The new version follows a sharp rise in COVID-19 cases in South Africa’s economic heartland Gauteng province, where the cities of Johannesburg and Pretoria are located.
This surge, in turn, is driving a significant national increase in cases, which appears to be the start of a fourth wave of the pandemic. Officials reported 4,373 new cases of COVID-19 in South Africa on Tuesday. This represents a positivity rate of 10.2 percent. Barely a week ago, the positivity rate in South Africa was only 2 per cent.
The World Health Organization said in an advisory issued on Tuesday that the travel restrictions would not stop the international spread of the new variant, and would “put a heavy burden on lives and livelihoods.” In addition, the restrictions could harm global health efforts during a pandemic, discouraging countries from reporting and sharing their data on new forms and cases, the WHO said.
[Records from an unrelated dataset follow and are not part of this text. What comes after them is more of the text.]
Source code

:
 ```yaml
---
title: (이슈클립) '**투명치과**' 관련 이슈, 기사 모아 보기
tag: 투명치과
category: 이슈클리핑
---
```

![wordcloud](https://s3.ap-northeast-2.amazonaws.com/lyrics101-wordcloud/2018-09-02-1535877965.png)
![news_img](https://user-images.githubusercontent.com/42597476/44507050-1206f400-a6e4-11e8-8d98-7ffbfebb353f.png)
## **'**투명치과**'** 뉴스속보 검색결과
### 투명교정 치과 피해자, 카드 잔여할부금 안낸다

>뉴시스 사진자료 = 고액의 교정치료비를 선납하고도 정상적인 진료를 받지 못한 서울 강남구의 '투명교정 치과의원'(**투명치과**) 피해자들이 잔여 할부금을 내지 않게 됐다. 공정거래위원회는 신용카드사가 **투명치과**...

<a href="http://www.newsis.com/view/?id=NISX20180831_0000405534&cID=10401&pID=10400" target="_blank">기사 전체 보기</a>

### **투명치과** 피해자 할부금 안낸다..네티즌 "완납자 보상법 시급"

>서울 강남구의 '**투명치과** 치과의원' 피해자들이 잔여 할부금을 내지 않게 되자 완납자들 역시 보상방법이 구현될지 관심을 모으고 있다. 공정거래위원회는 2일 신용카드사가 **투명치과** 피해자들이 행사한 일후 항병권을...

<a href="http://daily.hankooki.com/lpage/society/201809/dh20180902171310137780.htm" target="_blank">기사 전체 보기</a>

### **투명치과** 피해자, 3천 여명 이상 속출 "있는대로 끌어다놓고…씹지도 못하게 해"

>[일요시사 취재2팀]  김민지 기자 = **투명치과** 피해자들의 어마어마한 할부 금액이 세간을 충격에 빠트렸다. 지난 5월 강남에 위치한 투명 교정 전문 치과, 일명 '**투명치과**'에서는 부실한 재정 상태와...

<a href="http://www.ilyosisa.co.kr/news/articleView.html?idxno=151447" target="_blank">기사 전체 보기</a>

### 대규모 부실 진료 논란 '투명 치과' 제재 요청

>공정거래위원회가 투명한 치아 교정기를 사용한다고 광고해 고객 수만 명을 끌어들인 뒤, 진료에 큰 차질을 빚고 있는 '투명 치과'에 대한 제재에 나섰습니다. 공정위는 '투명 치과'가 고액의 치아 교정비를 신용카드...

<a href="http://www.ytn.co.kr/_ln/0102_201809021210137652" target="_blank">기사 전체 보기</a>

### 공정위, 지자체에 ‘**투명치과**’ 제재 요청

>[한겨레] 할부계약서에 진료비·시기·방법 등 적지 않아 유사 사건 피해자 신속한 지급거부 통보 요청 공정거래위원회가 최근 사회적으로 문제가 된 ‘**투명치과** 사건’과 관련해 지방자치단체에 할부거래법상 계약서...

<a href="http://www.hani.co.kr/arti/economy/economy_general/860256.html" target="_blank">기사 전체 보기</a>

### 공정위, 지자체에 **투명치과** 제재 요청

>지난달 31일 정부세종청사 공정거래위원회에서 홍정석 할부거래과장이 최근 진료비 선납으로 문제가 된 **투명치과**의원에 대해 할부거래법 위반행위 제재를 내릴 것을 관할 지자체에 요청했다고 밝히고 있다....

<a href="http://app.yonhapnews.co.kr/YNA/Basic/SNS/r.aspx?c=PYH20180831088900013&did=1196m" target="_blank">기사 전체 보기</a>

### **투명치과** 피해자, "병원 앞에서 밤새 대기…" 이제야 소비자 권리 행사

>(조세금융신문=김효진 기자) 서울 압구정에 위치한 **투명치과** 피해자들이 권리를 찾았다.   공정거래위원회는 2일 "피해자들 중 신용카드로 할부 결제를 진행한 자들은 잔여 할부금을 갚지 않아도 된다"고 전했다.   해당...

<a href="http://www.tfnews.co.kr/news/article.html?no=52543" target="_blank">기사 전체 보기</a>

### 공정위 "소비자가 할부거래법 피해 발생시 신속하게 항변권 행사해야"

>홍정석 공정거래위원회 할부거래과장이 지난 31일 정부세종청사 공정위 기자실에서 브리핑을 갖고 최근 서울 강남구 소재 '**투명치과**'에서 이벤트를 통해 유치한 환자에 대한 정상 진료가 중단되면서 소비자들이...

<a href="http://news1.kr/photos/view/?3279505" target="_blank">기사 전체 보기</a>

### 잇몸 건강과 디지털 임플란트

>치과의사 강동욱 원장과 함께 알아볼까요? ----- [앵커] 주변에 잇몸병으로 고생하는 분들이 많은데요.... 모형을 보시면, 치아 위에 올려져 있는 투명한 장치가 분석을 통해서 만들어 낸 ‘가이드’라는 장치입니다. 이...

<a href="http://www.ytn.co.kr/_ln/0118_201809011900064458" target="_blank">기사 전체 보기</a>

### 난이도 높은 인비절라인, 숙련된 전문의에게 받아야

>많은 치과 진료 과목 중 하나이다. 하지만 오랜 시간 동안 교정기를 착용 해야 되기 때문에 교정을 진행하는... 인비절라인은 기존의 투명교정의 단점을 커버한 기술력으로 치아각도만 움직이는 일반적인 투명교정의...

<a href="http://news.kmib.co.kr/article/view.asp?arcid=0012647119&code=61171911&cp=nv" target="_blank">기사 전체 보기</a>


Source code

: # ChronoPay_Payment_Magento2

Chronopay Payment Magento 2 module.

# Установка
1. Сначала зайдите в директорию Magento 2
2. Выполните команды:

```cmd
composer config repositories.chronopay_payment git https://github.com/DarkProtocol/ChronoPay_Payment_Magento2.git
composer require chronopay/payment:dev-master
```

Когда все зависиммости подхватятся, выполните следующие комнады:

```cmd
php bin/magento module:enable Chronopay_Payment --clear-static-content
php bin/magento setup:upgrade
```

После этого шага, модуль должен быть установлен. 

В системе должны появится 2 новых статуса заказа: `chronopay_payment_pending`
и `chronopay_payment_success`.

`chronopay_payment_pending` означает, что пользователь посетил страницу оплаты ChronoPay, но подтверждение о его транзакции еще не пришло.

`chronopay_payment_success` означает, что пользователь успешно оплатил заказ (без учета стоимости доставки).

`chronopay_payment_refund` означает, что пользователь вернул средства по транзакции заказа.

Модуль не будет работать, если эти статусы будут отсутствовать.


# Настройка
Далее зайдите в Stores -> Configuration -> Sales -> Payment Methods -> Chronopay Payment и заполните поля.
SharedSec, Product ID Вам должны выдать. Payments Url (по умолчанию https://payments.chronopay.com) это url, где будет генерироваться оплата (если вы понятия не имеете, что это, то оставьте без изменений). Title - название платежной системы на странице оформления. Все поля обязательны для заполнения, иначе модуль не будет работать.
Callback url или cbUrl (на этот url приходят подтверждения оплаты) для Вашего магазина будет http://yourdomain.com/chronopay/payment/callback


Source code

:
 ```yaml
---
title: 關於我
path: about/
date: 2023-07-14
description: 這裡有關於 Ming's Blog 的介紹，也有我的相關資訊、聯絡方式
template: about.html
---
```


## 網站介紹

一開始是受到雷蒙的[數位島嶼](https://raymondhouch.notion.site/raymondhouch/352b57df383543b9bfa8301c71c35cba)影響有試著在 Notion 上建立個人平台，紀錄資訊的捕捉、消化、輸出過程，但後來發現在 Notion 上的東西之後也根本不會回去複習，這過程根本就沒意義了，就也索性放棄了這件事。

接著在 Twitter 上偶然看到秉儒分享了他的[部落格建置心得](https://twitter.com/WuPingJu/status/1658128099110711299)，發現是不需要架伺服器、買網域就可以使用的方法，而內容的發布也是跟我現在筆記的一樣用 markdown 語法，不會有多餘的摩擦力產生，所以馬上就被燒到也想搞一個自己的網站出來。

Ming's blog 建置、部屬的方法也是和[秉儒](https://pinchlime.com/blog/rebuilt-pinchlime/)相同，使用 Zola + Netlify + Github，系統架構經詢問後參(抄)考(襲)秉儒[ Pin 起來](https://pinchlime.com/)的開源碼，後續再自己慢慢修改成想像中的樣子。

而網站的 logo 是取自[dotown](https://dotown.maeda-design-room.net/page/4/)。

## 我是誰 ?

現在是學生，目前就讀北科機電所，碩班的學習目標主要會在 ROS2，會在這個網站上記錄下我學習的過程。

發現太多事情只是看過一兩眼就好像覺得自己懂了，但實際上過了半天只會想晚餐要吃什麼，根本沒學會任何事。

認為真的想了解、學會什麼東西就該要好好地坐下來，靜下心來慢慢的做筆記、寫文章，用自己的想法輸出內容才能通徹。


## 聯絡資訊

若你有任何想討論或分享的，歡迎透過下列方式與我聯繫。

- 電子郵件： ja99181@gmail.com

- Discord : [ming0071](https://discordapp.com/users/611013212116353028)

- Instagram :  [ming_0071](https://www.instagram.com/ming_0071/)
The agency’s director general, Tedros Adhanom Ghebreyesus, thanked South Africa and Botswana for locating, sequencing and reporting the new variant, as fast as they did.
“It is very worrying to me that those countries are now being punished by others for doing the right thing,” Dr. Tedros said at a briefing for the agency’s member states in Geneva on Tuesday.
“I am equally concerned that many member states are introducing blunt, blanket measures that are not evidence-based or effective on their own, and which will only worsen inequalities,” he said.